Exercise inputs
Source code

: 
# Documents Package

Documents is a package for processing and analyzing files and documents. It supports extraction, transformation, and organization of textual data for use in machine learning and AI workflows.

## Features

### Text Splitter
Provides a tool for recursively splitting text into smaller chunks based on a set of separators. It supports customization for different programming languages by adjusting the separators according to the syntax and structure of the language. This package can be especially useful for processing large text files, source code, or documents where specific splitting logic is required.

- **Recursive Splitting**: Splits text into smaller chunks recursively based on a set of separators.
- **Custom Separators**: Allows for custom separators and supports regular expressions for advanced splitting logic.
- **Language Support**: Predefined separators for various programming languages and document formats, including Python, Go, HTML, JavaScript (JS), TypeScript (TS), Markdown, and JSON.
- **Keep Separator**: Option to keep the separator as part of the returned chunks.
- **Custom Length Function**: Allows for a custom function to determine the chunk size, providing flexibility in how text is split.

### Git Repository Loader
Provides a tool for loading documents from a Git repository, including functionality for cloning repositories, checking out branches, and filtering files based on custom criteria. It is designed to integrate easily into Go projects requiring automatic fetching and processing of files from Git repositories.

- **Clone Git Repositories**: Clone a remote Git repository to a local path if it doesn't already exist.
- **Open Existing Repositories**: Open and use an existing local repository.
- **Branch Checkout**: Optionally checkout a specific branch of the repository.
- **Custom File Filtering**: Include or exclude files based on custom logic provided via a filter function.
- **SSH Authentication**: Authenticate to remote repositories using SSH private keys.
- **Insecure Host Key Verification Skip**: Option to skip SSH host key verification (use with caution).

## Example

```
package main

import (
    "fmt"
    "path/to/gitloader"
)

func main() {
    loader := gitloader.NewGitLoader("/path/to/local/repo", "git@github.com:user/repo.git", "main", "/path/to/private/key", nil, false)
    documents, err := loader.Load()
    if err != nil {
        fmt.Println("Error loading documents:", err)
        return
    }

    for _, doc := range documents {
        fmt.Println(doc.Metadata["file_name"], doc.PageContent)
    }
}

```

==

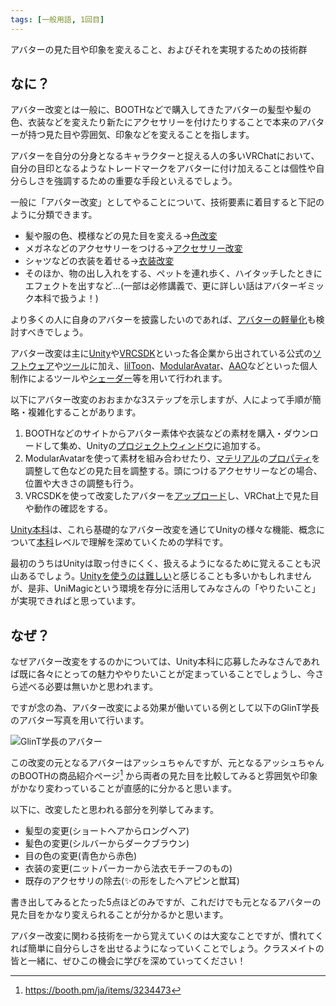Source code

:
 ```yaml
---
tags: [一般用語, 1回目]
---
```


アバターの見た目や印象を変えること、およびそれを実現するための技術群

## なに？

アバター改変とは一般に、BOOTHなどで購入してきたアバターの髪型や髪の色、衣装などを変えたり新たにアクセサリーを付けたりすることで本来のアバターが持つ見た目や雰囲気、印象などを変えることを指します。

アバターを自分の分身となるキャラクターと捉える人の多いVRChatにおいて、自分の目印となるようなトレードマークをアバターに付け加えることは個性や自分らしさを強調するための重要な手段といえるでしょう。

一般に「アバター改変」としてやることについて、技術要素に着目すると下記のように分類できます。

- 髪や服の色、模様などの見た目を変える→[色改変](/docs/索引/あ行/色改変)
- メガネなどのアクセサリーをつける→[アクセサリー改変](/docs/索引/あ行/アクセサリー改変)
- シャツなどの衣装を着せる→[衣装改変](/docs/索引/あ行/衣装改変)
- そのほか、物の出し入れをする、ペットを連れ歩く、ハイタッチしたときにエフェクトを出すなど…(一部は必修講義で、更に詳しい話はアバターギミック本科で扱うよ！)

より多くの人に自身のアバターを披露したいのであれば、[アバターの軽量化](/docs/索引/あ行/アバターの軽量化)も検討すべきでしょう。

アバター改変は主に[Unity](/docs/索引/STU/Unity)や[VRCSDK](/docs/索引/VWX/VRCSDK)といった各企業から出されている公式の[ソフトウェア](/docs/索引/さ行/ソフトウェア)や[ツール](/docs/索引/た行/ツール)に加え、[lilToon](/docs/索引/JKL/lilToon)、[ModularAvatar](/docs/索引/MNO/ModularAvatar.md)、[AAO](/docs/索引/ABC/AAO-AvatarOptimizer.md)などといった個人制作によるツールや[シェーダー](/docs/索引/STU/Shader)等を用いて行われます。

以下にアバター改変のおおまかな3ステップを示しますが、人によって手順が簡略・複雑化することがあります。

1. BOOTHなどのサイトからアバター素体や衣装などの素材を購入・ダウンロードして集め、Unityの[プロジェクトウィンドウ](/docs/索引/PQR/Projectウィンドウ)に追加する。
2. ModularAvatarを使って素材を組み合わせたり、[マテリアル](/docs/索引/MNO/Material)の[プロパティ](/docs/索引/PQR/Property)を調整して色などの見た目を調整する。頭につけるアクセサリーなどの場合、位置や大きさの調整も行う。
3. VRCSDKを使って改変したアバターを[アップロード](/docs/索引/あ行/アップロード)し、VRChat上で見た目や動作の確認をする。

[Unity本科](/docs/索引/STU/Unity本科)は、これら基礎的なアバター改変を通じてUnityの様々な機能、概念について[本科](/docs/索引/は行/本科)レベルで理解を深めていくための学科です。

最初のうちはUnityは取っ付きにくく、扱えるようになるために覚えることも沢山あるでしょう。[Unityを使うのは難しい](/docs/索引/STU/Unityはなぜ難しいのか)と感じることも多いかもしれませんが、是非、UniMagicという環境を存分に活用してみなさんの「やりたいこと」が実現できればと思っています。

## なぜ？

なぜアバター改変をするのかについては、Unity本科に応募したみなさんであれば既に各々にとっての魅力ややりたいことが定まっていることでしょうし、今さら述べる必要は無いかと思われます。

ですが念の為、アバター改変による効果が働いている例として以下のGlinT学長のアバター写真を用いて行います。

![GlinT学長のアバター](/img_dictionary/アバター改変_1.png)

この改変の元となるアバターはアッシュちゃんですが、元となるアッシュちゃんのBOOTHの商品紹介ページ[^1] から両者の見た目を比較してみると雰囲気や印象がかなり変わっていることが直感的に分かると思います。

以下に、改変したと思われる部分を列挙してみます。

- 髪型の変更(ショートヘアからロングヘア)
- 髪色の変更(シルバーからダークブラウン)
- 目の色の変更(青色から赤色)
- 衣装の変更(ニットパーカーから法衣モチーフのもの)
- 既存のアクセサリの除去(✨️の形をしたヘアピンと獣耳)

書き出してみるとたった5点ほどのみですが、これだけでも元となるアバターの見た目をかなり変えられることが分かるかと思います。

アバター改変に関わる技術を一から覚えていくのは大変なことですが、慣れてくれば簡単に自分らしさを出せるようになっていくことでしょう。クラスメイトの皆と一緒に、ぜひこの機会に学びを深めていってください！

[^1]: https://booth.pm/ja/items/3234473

* * *

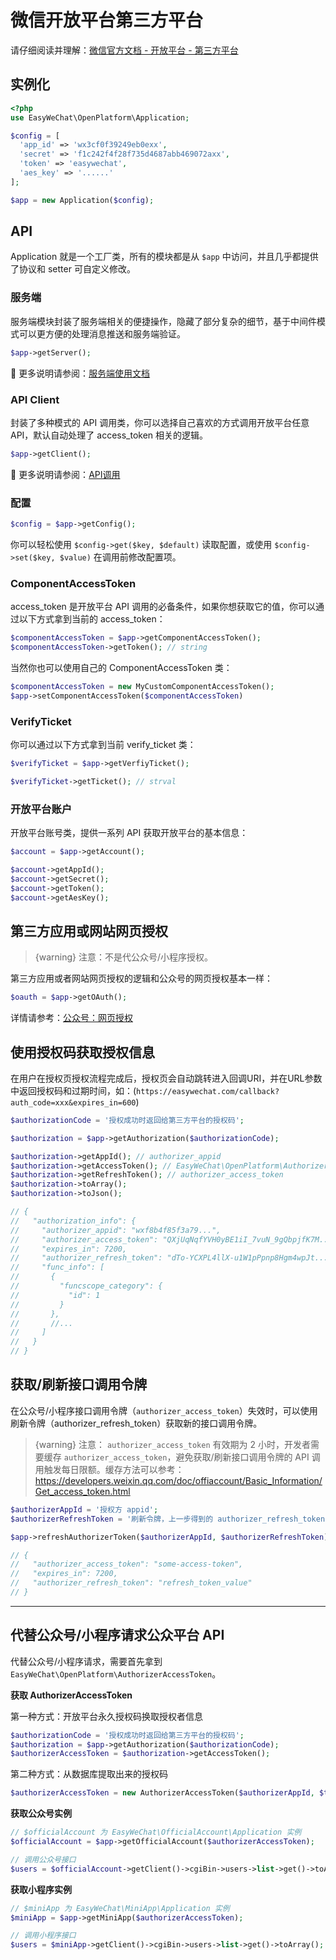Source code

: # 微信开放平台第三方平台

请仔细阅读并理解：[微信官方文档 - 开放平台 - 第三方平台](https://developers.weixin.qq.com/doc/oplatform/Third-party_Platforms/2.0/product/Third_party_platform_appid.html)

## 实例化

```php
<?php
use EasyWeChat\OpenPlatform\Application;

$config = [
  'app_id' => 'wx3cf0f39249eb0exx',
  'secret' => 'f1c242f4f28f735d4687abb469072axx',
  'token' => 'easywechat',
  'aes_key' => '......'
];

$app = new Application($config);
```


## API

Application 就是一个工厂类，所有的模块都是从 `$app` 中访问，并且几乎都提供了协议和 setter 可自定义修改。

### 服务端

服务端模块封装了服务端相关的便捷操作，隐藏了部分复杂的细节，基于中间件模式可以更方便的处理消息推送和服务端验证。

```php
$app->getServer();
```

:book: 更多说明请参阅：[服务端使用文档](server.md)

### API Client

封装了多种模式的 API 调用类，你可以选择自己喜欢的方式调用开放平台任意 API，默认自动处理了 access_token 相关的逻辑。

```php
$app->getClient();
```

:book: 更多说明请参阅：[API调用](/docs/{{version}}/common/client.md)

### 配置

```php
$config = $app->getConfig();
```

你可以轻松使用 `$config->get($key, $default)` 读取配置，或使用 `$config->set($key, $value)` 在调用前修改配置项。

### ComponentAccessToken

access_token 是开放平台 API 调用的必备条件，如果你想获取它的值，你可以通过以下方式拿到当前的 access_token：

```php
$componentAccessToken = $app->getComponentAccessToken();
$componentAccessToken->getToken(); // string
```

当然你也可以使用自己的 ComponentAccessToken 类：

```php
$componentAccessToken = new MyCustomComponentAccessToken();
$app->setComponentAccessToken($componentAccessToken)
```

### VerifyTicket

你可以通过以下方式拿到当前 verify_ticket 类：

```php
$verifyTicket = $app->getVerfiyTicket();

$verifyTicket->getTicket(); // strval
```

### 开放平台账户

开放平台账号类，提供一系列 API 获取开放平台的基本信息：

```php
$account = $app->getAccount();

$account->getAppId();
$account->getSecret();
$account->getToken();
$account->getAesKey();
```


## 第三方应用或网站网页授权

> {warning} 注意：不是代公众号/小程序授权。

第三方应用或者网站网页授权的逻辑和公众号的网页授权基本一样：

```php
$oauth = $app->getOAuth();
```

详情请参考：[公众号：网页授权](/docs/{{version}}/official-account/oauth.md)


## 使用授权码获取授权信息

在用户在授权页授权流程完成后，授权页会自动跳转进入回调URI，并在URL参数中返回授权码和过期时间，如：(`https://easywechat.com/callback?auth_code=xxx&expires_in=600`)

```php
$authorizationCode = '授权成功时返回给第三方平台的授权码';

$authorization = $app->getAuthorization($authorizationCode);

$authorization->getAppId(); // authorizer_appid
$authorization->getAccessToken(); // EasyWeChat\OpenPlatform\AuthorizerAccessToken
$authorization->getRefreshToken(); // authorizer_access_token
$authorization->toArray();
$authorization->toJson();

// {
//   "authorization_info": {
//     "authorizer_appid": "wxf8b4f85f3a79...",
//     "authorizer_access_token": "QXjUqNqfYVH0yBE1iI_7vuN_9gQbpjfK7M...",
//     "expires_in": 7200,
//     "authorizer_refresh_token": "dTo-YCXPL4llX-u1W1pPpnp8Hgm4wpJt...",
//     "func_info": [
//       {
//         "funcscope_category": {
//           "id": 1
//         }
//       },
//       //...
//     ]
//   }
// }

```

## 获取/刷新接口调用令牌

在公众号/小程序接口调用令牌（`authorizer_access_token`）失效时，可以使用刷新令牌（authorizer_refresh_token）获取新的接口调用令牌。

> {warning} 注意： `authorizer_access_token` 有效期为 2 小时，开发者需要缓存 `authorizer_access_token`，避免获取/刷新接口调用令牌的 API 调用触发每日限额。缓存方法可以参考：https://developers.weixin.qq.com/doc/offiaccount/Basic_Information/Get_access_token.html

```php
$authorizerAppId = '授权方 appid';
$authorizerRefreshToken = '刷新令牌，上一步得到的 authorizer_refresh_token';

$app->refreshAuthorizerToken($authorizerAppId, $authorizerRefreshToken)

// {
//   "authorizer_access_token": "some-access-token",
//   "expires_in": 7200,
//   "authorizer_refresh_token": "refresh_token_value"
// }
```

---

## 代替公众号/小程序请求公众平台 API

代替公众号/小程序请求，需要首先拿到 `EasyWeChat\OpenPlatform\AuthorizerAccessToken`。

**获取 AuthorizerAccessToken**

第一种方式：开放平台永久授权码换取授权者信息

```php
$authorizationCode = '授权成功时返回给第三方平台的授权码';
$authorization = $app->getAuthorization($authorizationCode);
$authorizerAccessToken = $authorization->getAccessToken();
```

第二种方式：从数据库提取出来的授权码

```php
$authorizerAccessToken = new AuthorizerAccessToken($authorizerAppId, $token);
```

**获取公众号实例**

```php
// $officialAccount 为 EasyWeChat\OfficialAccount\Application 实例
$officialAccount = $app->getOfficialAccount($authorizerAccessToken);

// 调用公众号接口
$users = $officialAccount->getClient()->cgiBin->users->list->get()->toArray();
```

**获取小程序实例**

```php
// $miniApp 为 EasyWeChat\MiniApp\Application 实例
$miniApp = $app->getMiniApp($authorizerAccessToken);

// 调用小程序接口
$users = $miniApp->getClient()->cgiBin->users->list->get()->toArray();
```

Problem details
Each line that holds the string "authorizerAppId" is to be copied from the entries above.

Response to the exercise
$authorizerAppId = '授权方 appid';
$app->refreshAuthorizerToken($authorizerAppId, $authorizerRefreshToken)
$authorizerAccessToken = new AuthorizerAccessToken($authorizerAppId, $token);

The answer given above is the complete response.